Don’t forget that there is no one-size-fits-all camping list. The supplies you bring will likely depend on your interests and needs. Make a list that works for you and check it twice before you plug your destination into Google Maps and hit the open road.

Tip 4: Make the Most of Your Storage Space

Even if you’re traveling in a roomy Class A motorhome, you’ll likely find that storage space is at a steep premium. Here are some RV storage ideas that might work for you:

  • Make the most of limited closet space with hanging organizers.
  • Use a caddy organizer to make the most of bedside storage. Stash books, remotes, cellphones and more in the pockets.
  • Use a magazine holder to hold extra rolls of RV-friendly toilet paper.
  • Use surge protectors and choose electronics with extra outlets to make the most of your power access.
  • If you’re towing a vehicle for excursions, keep it organized and store items in the trunk. You can also use over-the-seat organizers and cubbies to hold even more things and keep it tidy.
  • Use magnets and hanging hooks to keep kitchen items on walls and secure.
  • Choose versatile cookware and use cabinet organizers to maximize space and keep things secure.
  • Use under-the-shelf baskets to hold goods.

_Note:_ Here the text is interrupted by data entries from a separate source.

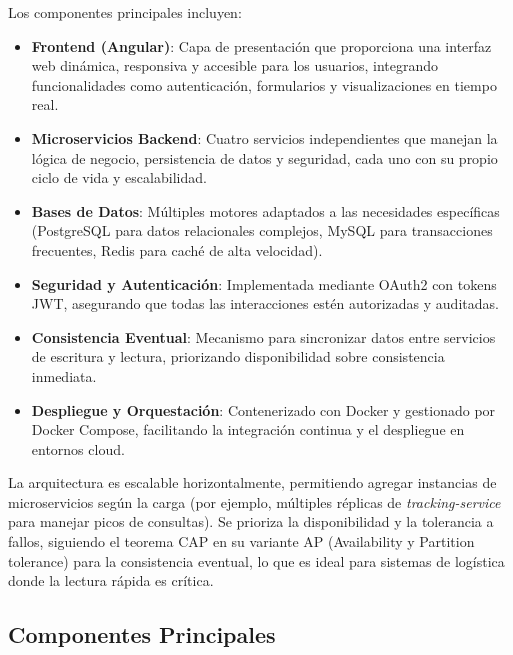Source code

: \documentclass[a4paper,12pt]{article}
\begin{document}
Los componentes principales incluyen:
\begin{itemize}
    \item \textbf{Frontend (Angular)}: Capa de presentación que proporciona una interfaz web dinámica, responsiva y accesible para los usuarios, integrando funcionalidades como autenticación, formularios y visualizaciones en tiempo real.
    \item \textbf{Microservicios Backend}: Cuatro servicios independientes que manejan la lógica de negocio, persistencia de datos y seguridad, cada uno con su propio ciclo de vida y escalabilidad.
    \item \textbf{Bases de Datos}: Múltiples motores adaptados a las necesidades específicas (PostgreSQL para datos relacionales complejos, MySQL para transacciones frecuentes, Redis para caché de alta velocidad).
    \item \textbf{Seguridad y Autenticación}: Implementada mediante OAuth2 con tokens JWT, asegurando que todas las interacciones estén autorizadas y auditadas.
    \item \textbf{Consistencia Eventual}: Mecanismo para sincronizar datos entre servicios de escritura y lectura, priorizando disponibilidad sobre consistencia inmediata.
    \item \textbf{Despliegue y Orquestación}: Contenerizado con Docker y gestionado por Docker Compose, facilitando la integración continua y el despliegue en entornos cloud.
\end{itemize}

La arquitectura es escalable horizontalmente, permitiendo agregar instancias de microservicios según la carga (por ejemplo, múltiples réplicas de \textit{tracking-service} para manejar picos de consultas). Se prioriza la disponibilidad y la tolerancia a fallos, siguiendo el teorema CAP en su variante AP (Availability y Partition tolerance) para la consistencia eventual, lo que es ideal para sistemas de logística donde la lectura rápida es crítica.

\subsection{Componentes Principales}
\end{document}
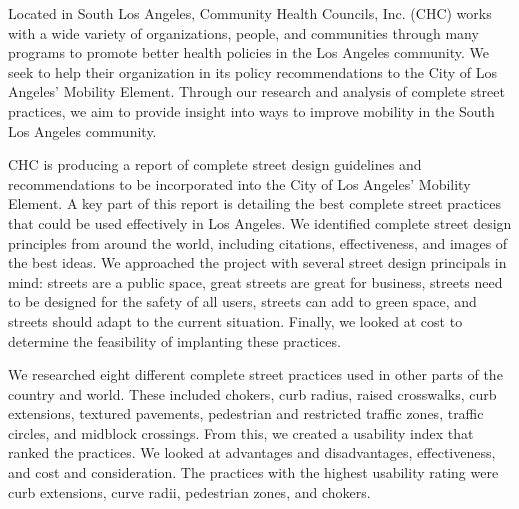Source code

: Located in South Los Angeles, Community Health Councils, Inc. (CHC) works with a wide variety of organizations, people, and communities through many programs to promote better health policies in the Los Angeles community.  We seek to help their organization in its policy recommendations to the City of Los Angeles’ Mobility Element.  Through our research and analysis of complete street practices, we aim to provide insight into ways to improve mobility in the South Los Angeles community.

CHC is producing a report of complete street design guidelines and recommendations to be incorporated into the City of Los Angeles’ Mobility Element.  A key part of this report is detailing the best complete street practices that could be used effectively in Los Angeles.  We identified complete street design principles from around the world, including citations, effectiveness, and images of the best ideas.  We approached the project with several street design principals in mind:  streets are a public space, great streets are great for business, streets need to be designed for the safety of all users, streets can add to green space, and streets should adapt to the current situation.  Finally, we looked at cost to determine the feasibility of implanting these practices.  

	We researched eight different complete street practices used in other parts of the country and world.  These included chokers, curb radius, raised crosswalks, curb extensions, textured pavements, pedestrian and restricted traffic zones, traffic circles, and midblock crossings.  From this, we created a usability index that ranked the practices.  We looked at advantages and disadvantages, effectiveness, and cost and consideration.  The practices with the highest usability rating were curb extensions, curve radii, pedestrian zones, and chokers.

There are all kinds of space saving hacks that can help you make the most of your RV storage space. A quick Google search will help you find even more tips and let your RV stay tidy and organized so you have more room to enjoy.

Tip 5: Be Prepared for Anything

Anything can happen when you’re on the road. Be prepared for anything by having the right tools on board. You might want to carry:

  • T-handle lug wrenches for better leverage. If you’re on the road with a travel trailer, you’ll want to make your wrenches fit both the vehicle you’re driving and the vehicle you’re towing.
  • Heavy jumper cables that carry the amps you’ll need for a quick start.
  • Extra fuses in case something is blown.

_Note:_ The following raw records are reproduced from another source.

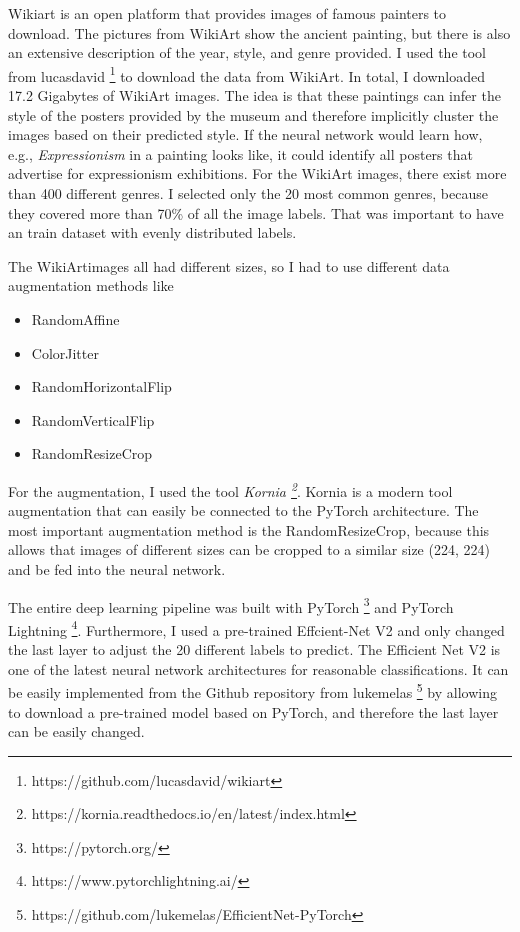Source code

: \documentclass[conference]{IEEEtran}
\begin{document}
Wikiart is an open platform that provides images of famous painters to download. The pictures from WikiArt show the ancient painting, but there is also an extensive description of the year, style, and genre provided. I used the tool from lucasdavid \footnote{https://github.com/lucasdavid/wikiart} to download the data from WikiArt. In total, I downloaded 17.2 Gigabytes of WikiArt images. The idea is that these paintings can infer the style of the posters provided by the museum and therefore implicitly cluster the images based on their predicted style. If the neural network would learn how, e.g., \textit{Expressionism} in a painting looks like, it could identify all posters that advertise for expressionism exhibitions. For the WikiArt images, there exist more than 400 different genres. I selected only the 20 most common genres, because they covered more than 70\% of all the image labels. That was important to have an train dataset with evenly distributed labels.

The WikiArtimages all had different sizes, so I had to use different data augmentation methods like \newline

\begin{itemize}
\item RandomAffine
\item ColorJitter
\item RandomHorizontalFlip
\item RandomVerticalFlip
\item RandomResizeCrop \newline
\end{itemize}

For the augmentation, I used the tool \textit{Kornia \footnote{https://kornia.readthedocs.io/en/latest/index.html}}. Kornia is a modern tool augmentation \cite{Riba.05.10.2019} that can easily be connected to the PyTorch architecture. The most important augmentation method is the RandomResizeCrop, because this allows that images of different sizes can be cropped to a similar size (224, 224) and be fed into the neural network.

The entire deep learning pipeline was built with PyTorch \footnote{https://pytorch.org/} and PyTorch Lightning \footnote{https://www.pytorchlightning.ai/}. Furthermore, I used a pre-trained Effcient-Net V2 and only changed the last layer to adjust the 20 different labels to predict. The Efficient Net V2 \cite{Tan.} is one of the latest neural network architectures for reasonable classifications. It can be easily implemented from the Github repository from lukemelas \footnote{https://github.com/lukemelas/EfficientNet-PyTorch} by allowing to download a pre-trained model based on PyTorch, and therefore the last layer can be easily changed.
\end{document}
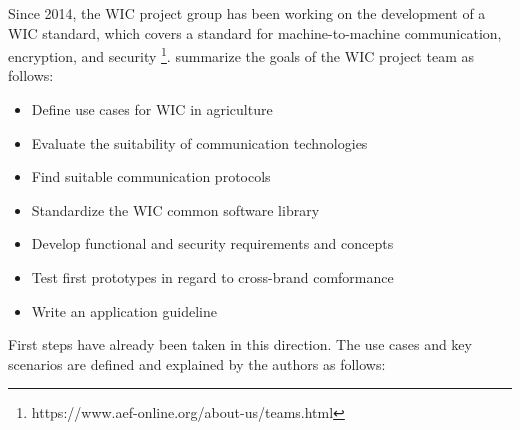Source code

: Since 2014, the \ac{WIC} project group has been working on the development of a \ac{WIC} standard, which covers a standard for machine-to-machine communication, encryption, and security \footnote{https://www.aef-online.org/about-us/teams.html}.
\textcite{schlingmann_aef_2019} summarize the goals of the \ac{WIC} project team as follows:
\begin{itemize}
	\item Define use cases for \ac{WIC} in agriculture
	\item Evaluate the suitability of communication technologies
	\item Find suitable communication protocols
	\item Standardize the \ac{WIC} common software library
	\item Develop functional and security requirements and concepts
	\item Test first prototypes in regard to cross-brand comformance
	\item Write an application guideline
\end{itemize}
First steps have already been taken in this direction. The use cases and key scenarios are defined and explained by the authors as follows:
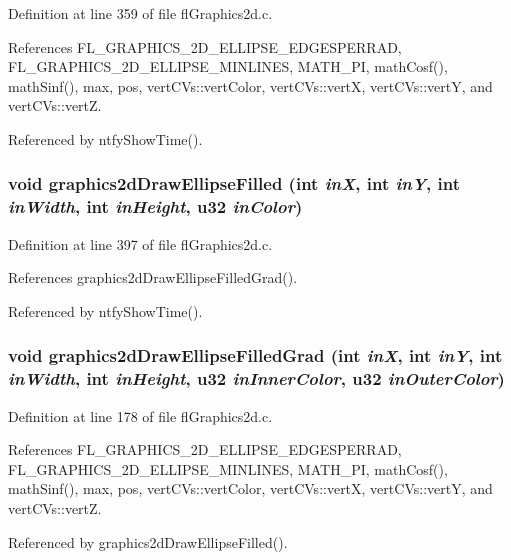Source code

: Definition at line 359 of file fl\-Graphics2d.c.

References FL\_\-GRAPHICS\_\-2D\_\-ELLIPSE\_\-EDGESPERRAD, FL\_\-GRAPHICS\_\-2D\_\-ELLIPSE\_\-MINLINES, MATH\_\-PI, math\-Cosf(), math\-Sinf(), max, pos, vert\-CVs::vert\-Color, vert\-CVs::vert\-X, vert\-CVs::vert\-Y, and vert\-CVs::vert\-Z.

Referenced by ntfy\-Show\-Time().
\subsubsection{\setlength{\rightskip}{0pt plus 5cm}void graphics2d\-Draw\-Ellipse\-Filled (int {\em in\-X}, int {\em in\-Y}, int {\em in\-Width}, int {\em in\-Height}, u32 {\em in\-Color})}\label{flGraphics2d_8h_29b5a0adce9404448962b19aac6b2bc3}




Definition at line 397 of file fl\-Graphics2d.c.

References graphics2d\-Draw\-Ellipse\-Filled\-Grad().

Referenced by ntfy\-Show\-Time().
\subsubsection{\setlength{\rightskip}{0pt plus 5cm}void graphics2d\-Draw\-Ellipse\-Filled\-Grad (int {\em in\-X}, int {\em in\-Y}, int {\em in\-Width}, int {\em in\-Height}, u32 {\em in\-Inner\-Color}, u32 {\em in\-Outer\-Color})}\label{flGraphics2d_8h_2878c73198480cb1ec5413c4c6d3f0b2}




Definition at line 178 of file fl\-Graphics2d.c.

References FL\_\-GRAPHICS\_\-2D\_\-ELLIPSE\_\-EDGESPERRAD, FL\_\-GRAPHICS\_\-2D\_\-ELLIPSE\_\-MINLINES, MATH\_\-PI, math\-Cosf(), math\-Sinf(), max, pos, vert\-CVs::vert\-Color, vert\-CVs::vert\-X, vert\-CVs::vert\-Y, and vert\-CVs::vert\-Z.

Referenced by graphics2d\-Draw\-Ellipse\-Filled().
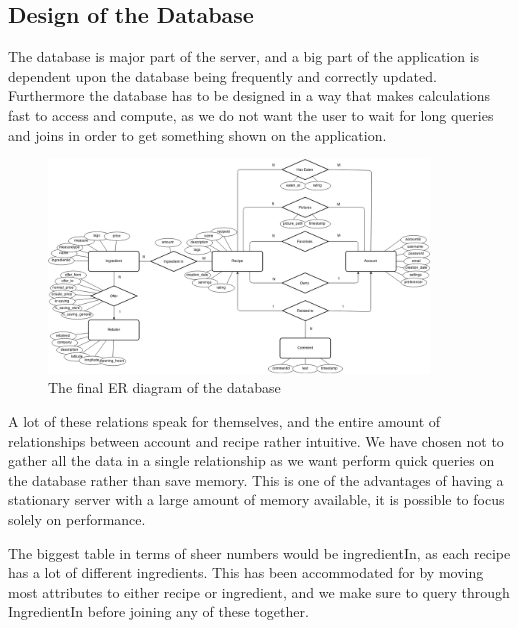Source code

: \subsection{Design of the Database}
\label{subsec:dbdesign}

The database is major part of the server, and a big part of the application is dependent upon the database being frequently and correctly updated. Furthermore the database has to be designed in a way that makes calculations fast to access and compute, as we do not want the user to wait for long queries and joins in order to get something shown on the application. 

\begin{figure}
\label{fig:ER-diagram}
\centering
\includegraphics[width=0.9\textwidth]{Pictures/ERdiagram}
\caption{The final ER diagram of the database}
\end{figure}

A lot of these relations speak for themselves, and the entire amount of relationships between account and recipe rather intuitive. We have chosen not to gather all the data in a single relationship as we want perform quick queries on the database rather than save memory. This is one of the advantages of having a stationary server with a large amount of memory available, it is possible to focus solely on performance. 

The biggest table in terms of sheer numbers would be ingredientIn, as each recipe has a lot of different ingredients. This has been accommodated for by moving most attributes to either recipe or ingredient, and we make sure to query through IngredientIn before joining any of these together.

Many campgrounds and RV resorts have general stores that carry a limited amount of parts and supplies. Even with this in mind, you’ll find it is best to be prepared on your own.

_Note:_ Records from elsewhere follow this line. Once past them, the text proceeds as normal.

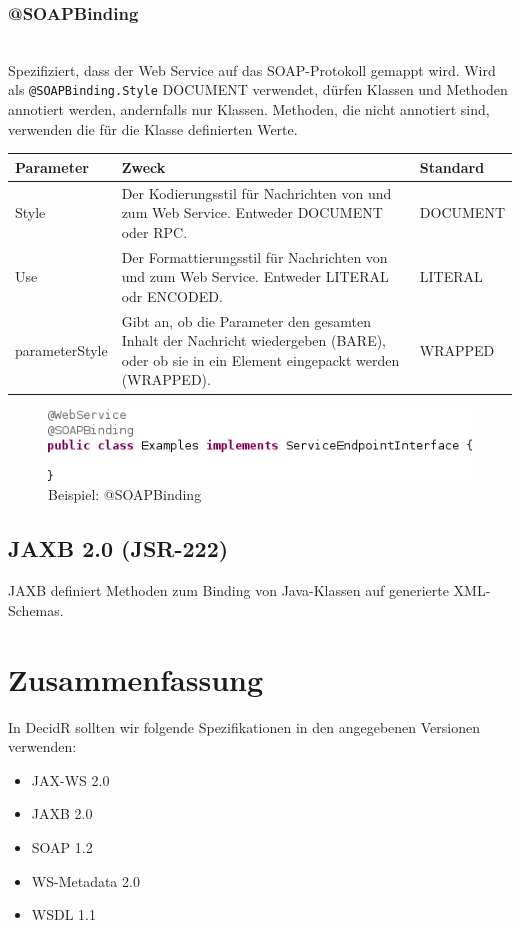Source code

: \documentclass[runningheads]{llncs}
\newcommand{\germanquote}[1]{\glqq{}#1\grqq{}}
\newcommand{\decidr}{DecidR}
\newcommand{\anntabwidth}{\textwidth}
\begin{document}
    \subsubsection{@SOAPBinding}\ \\
      Spezifiziert, dass der Web Service auf das SOAP-Protokoll gemappt wird. Wird als \texttt{@SOAPBinding.Style} \germanquote{DOCUMENT} verwendet, dürfen Klassen und Methoden annotiert werden, andernfalls nur Klassen. Methoden, die nicht annotiert sind, verwenden die für die Klasse definierten Werte. \\
    \tymin=75pt
    \begin{tabulary}{\anntabwidth}{|l|L|L|}
    \hline
    \textbf{Parameter} & \textbf{Zweck} & \textbf{Standard} \\
    \hline
      Style &
      Der Kodierungsstil für Nachrichten von und zum Web Service. Entweder \germanquote{DOCUMENT} oder \germanquote{RPC}. &
      DOCUMENT \\
    \hline
      Use &
      Der Formattierungsstil für Nachrichten von und zum Web Service. Entweder \germanquote{LITERAL} odr \germanquote{ENCODED}. &
      LITERAL \\
    \hline
      parameterStyle &
      Gibt an, ob die Parameter den gesamten Inhalt der Nachricht wiedergeben (\germanquote{BARE}), oder ob sie in ein Element eingepackt werden (\germanquote{WRAPPED}). &
      WRAPPED \\
    \hline
    \end{tabulary} \vfill
    \tymin=10pt
    \begin{figure}[tbh]
      \centering
      \includegraphics[width=\textwidth]{../images/AtSOAPBinding.png}
      \caption{Beispiel: @SOAPBinding}
      \label{fig:soapb}
    \end{figure} \vfill


  \label{jsr222}
  \subsection{JAXB 2.0 (JSR-222)}
  JAXB\cite{jsr_222} definiert Methoden zum Binding von Java-Klassen auf generierte XML-Schemas.

  \label{summary}
  \section{Zusammenfassung}
    In \decidr{} sollten wir folgende Spezifikationen in den angegebenen Versionen verwenden:
    \begin{itemize}
      \item JAX-WS 2.0
      \item JAXB 2.0
      \item SOAP 1.2
      \item WS-Metadata 2.0
      \item WSDL 1.1
    \end{itemize}


  \newpage

  \newpage
  \begin{flushleft}
    
    
  \end{flushleft}
\end{document}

Tip 6: Take a Practice Drive

There’s a lot to consider if you’re getting behind the wheel of an RV for the first time. Driving a motorhome or towing a vehicle is much different than getting behind the wheel of your daily driver. Your rig will be long and wide and requires special considerations.

Consider taking a practice drive before setting out on your journey. You’ll want to get a feel for how the vehicle handles, what it’s like to take a turn, how to travel on different road surfaces and more. 

It is also wise to take a practice drive to make sure your mirrors are in the proper positions. In most cases, one mirror is there to help you see traffic behind you. The other might be pointed or your tires and blind sports. You’ll want to see your tires as this will help you make turns and avoid hitting curbs. Seeing the tires will also help you pay attention to where you are on the road. Your RV is much wider than your usual vehicle and you’ll need to be aware of your lane lines.

Drive slowly when you’re behind the wheel of a RV. You’ll need to remember that your motor-home or towed RV is much heavier than your regular vehicle, which means you’ll need extra time to brake. Extra stopping distance is required and slamming on the brakes could be damaging to your rig. You can protect your brakes while heading downhill by downshifting. This will let your engine do the slowing down and help prolong the life of your brakes while keeping them from overheating.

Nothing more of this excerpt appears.